We would be happy to welcome you in our new gallery rooms in Brienner Strasse 25, but the current travelling restrictions might make it difficult or even impossible for many of you to travel abroad.

Therefore we would like to inform you more often via newsletter and will begin with some interesting facts about us and the esteemed members of our team, who will present you their personal favourite object from our gallery on a regular basis.


Yours Sincerely
Alfredo Reyes & Michael Röbbig-Reyes



Gold-mounted Cane Handle of Carved Heliotrope

I have always had an especial fondness for delicate objets de vertu, in which inventiveness and craftsmanship culminate in the creation of virtuoso luxury objects.
Some time ago a very special object re-emerged from the older holdings at Röbbig that had me spell-bound from the very first moment I set eyes on it: a cane handle carved from heliotrope or bloodstone (a kind of jasper), in the shape of a siren, a mythological creature which in the applied arts is usually represented as half-woman and half-fish. The haptic and visual quality of the dark green polished stone with red inclusions is particularly appealing, and is perfectly complemented by the exquisitely chased gold mount featuring distinctive rocaille ornamentation.

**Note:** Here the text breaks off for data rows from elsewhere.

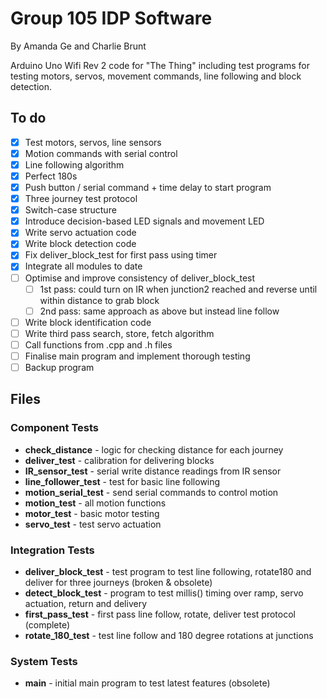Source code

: # Group 105 IDP Software


By Amanda Ge and Charlie Brunt

Arduino Uno Wifi Rev 2 code for "The Thing" including test programs for testing motors, servos, movement commands, line following and block detection.

## To do

- [x] Test motors, servos, line sensors
- [x] Motion commands with serial control
- [x] Line following algorithm
- [x] Perfect 180s
- [x] Push button / serial command + time delay to start program
- [x] Three journey test protocol
- [x] Switch-case structure
- [x] Introduce decision-based LED signals and movement LED
- [x] Write servo actuation code
- [x] Write block detection code
- [x] Fix deliver_block_test for first pass using timer 
- [x] Integrate all modules to date
- [ ] Optimise and improve consistency of deliver_block_test
    - [ ] 1st pass: could turn on IR when junction2 reached and reverse until within distance to grab block
    - [ ] 2nd pass: same approach as above but instead line follow
- [ ] Write block identification code
- [ ] Write third pass search, store, fetch algorithm
- [ ] Call functions from .cpp and .h files
- [ ] Finalise main program and implement thorough testing
- [ ] Backup program
## Files

### Component Tests

- **check_distance** - logic for checking distance for each journey
- **deliver_test** - calibration for delivering blocks
- **IR_sensor_test** - serial write distance readings from IR sensor
- **line_follower_test** - test for basic line following
- **motion_serial_test** - send serial commands to control motion
- **motion_test** - all motion functions
- **motor_test** - basic motor testing
- **servo_test** - test servo actuation

### Integration Tests
- **deliver_block_test** - test program to test line following, rotate180 and deliver for three journeys (broken & obsolete)
- **detect_block_test** - program to test millis() timing over ramp, servo actuation, return and delivery
- **first_pass_test** - first pass line follow, rotate, deliver test protocol (complete)
- **rotate_180_test** - test line follow and 180 degree rotations at junctions 

### System Tests
- **main** - initial main program to test latest features (obsolete)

Heliotrope was much prized in antiquity and was used in a variety of different ways in the Renaissance and Baroque, including dishes, goblets, vinaigrettes, nécessaires and snuffboxes. Around the turn of the twentieth century this appealing stone was to be rediscovered by Fabergé.

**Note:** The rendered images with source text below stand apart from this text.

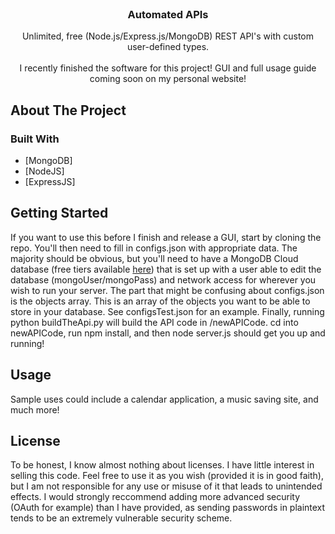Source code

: <div id="top"></div>

<br />
<div align="center">

<h3 align="center">Automated APIs</h3>

  <p align="center">
    Unlimited, free (Node.js/Express.js/MongoDB) REST API's with custom user-defined types.
    <br><br>
    I recently finished the software for this project! GUI and full usage guide coming soon on my personal website!
  
  </p>
</div>

<!-- ABOUT THE PROJECT -->
## About The Project

<!-- [![AutoAPI](https://github.com/ethansauerberg/Automated-APIs) -->


### Built With

* [MongoDB]
* [NodeJS]
* [ExpressJS]

<!-- <p align="right">(<a href="#top">back to top</a>)</p> -->

<!-- GETTING STARTED -->
## Getting Started

If you want to use this before I finish and release a GUI, start by cloning the repo. You'll then need to fill in configs.json with appropriate data. The majority should be obvious, but you'll need to have a MongoDB Cloud database (free tiers available <a href="https://www.mongodb.com/pricing"> here</a>) that is set up with a user able to edit the database (mongoUser/mongoPass) and network access for wherever you wish to run your server. The part that might be confusing about configs.json is the objects array. This is an array of the objects you want to be able to store in your database. See configsTest.json for an example. Finally, running python buildTheApi.py will build the API code in /newAPICode. cd into newAPICode, run npm install, and then node server.js should get you up and running!


<!-- USAGE EXAMPLES -->
## Usage

Sample uses could include a calendar application, a music saving site, and much more!

<!-- <p align="right">(<a href="#top">back to top</a>)</p> -->

<!-- LICENSE -->
## License

To be honest, I know almost nothing about licenses. I have little interest in selling this code. Feel free to use it as you wish (provided it is in good faith), but I am not responsible for any use or misuse of it that leads to unintended effects. I would strongly reccommend adding more advanced security (OAuth for example) than I have provided, as sending passwords in plaintext tends to be an extremely vulnerable security scheme. 

<!-- <p align="right">(<a href="#top">back to top</a>)</p> -->





<!-- MARKDOWN LINKS & IMAGES -->
<!-- https://www.markdownguide.org/basic-syntax/#reference-style-links -->
[contributors-shield]: https://img.shields.io/github/contributors/github_username/repo_name.svg?style=for-the-badge
[contributors-url]: https://github.com/github_username/repo_name/graphs/contributors
[forks-shield]: https://img.shields.io/github/forks/github_username/repo_name.svg?style=for-the-badge
[forks-url]: https://github.com/github_username/repo_name/network/members
[stars-shield]: https://img.shields.io/github/stars/github_username/repo_name.svg?style=for-the-badge
[stars-url]: https://github.com/github_username/repo_name/stargazers
[issues-shield]: https://img.shields.io/github/issues/github_username/repo_name.svg?style=for-the-badge
[issues-url]: https://github.com/github_username/repo_name/issues
[license-shield]: https://img.shields.io/github/license/github_username/repo_name.svg?style=for-the-badge
[license-url]: https://github.com/github_username/repo_name/blob/master/LICENSE.txt
[linkedin-shield]: https://img.shields.io/badge/-LinkedIn-black.svg?style=for-the-badge&logo=linkedin&colorB=555
[linkedin-url]: https://linkedin.com/in/linkedin_username
[product-screenshot]: images/screenshot.png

Demonstrating the rich mineral resources of Saxony, the applied decoration of variously banded agate cabochons follows the Saxon tradition of working indigenous materials to make beautifully crafted objects. The quality of the execution bears striking witness to the absolute perfection achieved in art of gemstone-cutting in Dresden during the eighteenth century by outstanding exponents such as Johann Christian Neuber (1736–1808).

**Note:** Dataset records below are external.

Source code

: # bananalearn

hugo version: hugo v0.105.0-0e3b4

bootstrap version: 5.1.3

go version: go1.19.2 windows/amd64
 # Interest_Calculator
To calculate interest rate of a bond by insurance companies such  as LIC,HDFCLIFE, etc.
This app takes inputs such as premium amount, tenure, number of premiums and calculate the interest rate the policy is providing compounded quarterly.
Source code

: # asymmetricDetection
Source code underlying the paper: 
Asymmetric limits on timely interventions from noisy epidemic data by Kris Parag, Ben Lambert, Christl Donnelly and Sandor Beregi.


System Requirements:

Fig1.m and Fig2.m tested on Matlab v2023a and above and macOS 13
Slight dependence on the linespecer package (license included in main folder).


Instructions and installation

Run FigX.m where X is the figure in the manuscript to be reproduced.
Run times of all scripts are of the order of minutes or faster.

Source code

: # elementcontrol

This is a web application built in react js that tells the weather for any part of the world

 From the early seventeenth century the cane had become an indispensable accessory of every male courtier. There were no limits to the variety of execution: cane handles of semi-precious stones, silver, gold, ivory and porcelain could be individually screwed onto a shaft of exotic wood. Like snuff-boxes, especially valuable examples encrusted with precious stones often served as diplomatic or personal gifts. Louis XIV (1638–1715) even used the jewelled cane as an object of ritualized court etiquette, investing it like a sceptre with a ceremonial character to mark out the monarch in court society. The drama and splendour of the French Sun King’s court had a great fascination for Augustus the Strong (1670–1733), and canes or at least the handles became fixed elements of his famed garnitures of jewels.

It is also reported that the Saxon prime minister Count Heinrich von Brühl (1700–1763) commissioned a large book of watercolours recording his choice of attire each morning, which in addition to his clothing included a matching snuffbox and cane (see John Moore, A View of Society and Manners in France, Switzerland, and Germany with Anecdotes relating to some Eminent Characters (London, 1786), vol. 2, p. 273).

 On an excursion to Amsterdam during this year’s TEFAF my eye was caught in the Rijksmuseum’s gold boxes section by a cane handle displaying a strong resemblance to our piece. Made in the shape of a sphinx and also carved from heliotrope and furnished with a gold mount, the Amsterdam handle is lavishly encrusted with diamonds. Despite its incomparably more opulent appearance, I would venture to assert that the quality of the stone carving does not quite match our example. Probably a diplomatic gift from Augustus III of Saxony (1696–1763), the handle in the Rijksmuseum entered the collection of the Russian tsarina Elizabeth (1709–1762) in St Petersburg, where it was preserved in the Hermitage until 1902 before eventually being sold to the Mannheimer Collection.

David Johannes Ranftl


David J. Ranftl studied History of Art, Bavarian History and the History of Byzantine Art as well as European Ethnology and Italian Literature and Language at the Ludwig Maximilian University of Munich from 2006 to 2013, concluding his studies with a master’s thesis on the culture of fans at the Munich court between 1850 and 1914. Since 2014 he has worked for Röbbig München as an expert in furniture and the applied arts.